A l’heure du déjeuner j’avais faim. Pour le prix d’une pizza je suis entré au Salon du Livre.
Cette manifestation ressemble de plus en plus à un énorme Auchan réservé aux éditeurs de grande distribution. Il y a quelques années, on pouvait encore dénicher des trésors de lecture sur le stand d’artisans montés de province. C’est fini. Le prix de location d’un emplacement est devenu prohibitif. Quelques uns s’accrochent encore qui sont hébergés dans le pavillon de leur région mais concession oblige, leurs publications sentent le terroir. Sans intérêt!
L’estomac dans les talons je partis en exploration.Faisant semblant de m’intéresser à un auteur en mal de dédicace, j’observai son Paris-beurre : baguette molle, jambon triste. Je complimentai hypocritement l’auteur du mauvais roman et écartai définitivement l’idée qui m’avait un moment effleuré d’aller me restaurer chez Paul.
Etait-ce la faim ? Il me sembla que toutes les maisons d’édition présentaient des livres de cuisine. Des centaines de bouquins traitant de la miam. J’en vis même un ou deux consacré à des recettes de joyeuses : abats de bas mouton ou de veau et même, roupettes de coq ! Ouvrage bien écrit que seuls la raison et le prix d’un bon repas m’empêchèrent d’acquérir.
Mais Monsieur, me dit un éditeur, la poésie ne fait plus recette, pour subsister il faut vendre de la littérature soupière. Nous voici parlant potage et consommé.
Je lui révélai le secret de mon velouté de poireaux. Point de pommes de terre, malheureux ! Tout est dans la conduite du feu. Des courgettes en dés sautées à vif dans du beurre clarifié, puis le navet et le panais, enfin à feu très doux les poireaux en julienne, la carotte émincée et la gousse d’ail ; le tout mouillé d’une tasse d’eau, à couvert …Laisser suer, laisser l’odeur allécher les voisins. Lorsqu’ils frappent à la porte, noyer avec un bon bouillon de poule et donner un dernier coup de chaud avant de mouliner.

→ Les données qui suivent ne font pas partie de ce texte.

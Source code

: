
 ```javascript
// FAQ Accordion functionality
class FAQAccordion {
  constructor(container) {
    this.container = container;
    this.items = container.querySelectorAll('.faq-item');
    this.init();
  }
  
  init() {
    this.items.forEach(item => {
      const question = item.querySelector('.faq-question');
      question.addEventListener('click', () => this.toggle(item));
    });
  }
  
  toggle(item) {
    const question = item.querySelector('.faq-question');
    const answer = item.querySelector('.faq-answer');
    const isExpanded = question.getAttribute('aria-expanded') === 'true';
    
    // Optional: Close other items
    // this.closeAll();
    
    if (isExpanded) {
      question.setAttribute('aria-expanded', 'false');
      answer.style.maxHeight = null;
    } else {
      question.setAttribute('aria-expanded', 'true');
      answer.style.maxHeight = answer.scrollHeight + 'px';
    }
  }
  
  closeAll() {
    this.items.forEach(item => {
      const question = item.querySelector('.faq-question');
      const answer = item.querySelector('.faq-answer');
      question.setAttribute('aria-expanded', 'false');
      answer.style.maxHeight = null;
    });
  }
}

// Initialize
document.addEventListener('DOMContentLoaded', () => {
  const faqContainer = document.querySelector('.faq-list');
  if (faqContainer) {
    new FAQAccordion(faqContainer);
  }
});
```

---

Servir avec des pluches de cerfeuil ou d’estragon. C’est selon. Ma fille ajoute des croutons, mon fils un filet d’huile de truffe.
Attendez attendez, me dit l’éditeur, vous cuisinez ? Pardi pour me nourrir il le faut bien. Vous écrivez aussi ? Seulement pour me distraire dis-je à l’homme aimable qui déjà me proposait un à-valoir ! Je m’éloignai poliment de la fortune du pot.
Au coin d’une allée quatre militantes tunisiennes animaient un débat. Dans le public les questions nunuches tournaient autour de la religion. Eternelle confusion entre musulmans tunisiens de rite malékite et l’Oussama wahhabite. Le fondamental n’est pas le fondamentalisme mais la parité qui doit absolument être gravée dans le marbre de la nouvelle constitution.
Sur le podium la bloggeuse Lina Ben M’Henni, la Tunisian Girl est impressionnante de lucidité et de sobriété. Son amie la chanteuse Amal Mathlouthi est de la même trempe. Au final elle saisit sa guitare et d’une voix à pleurer lança une mélodie à la gloire de la rose rouge qui a surgi dans l’hiver du pays. Le public accouru acclama.
Le ventre vide et le cœur léger, je quittai le Salon sans Livre mais avec dans la tête une ritournelle pour le bonheur de ma journée.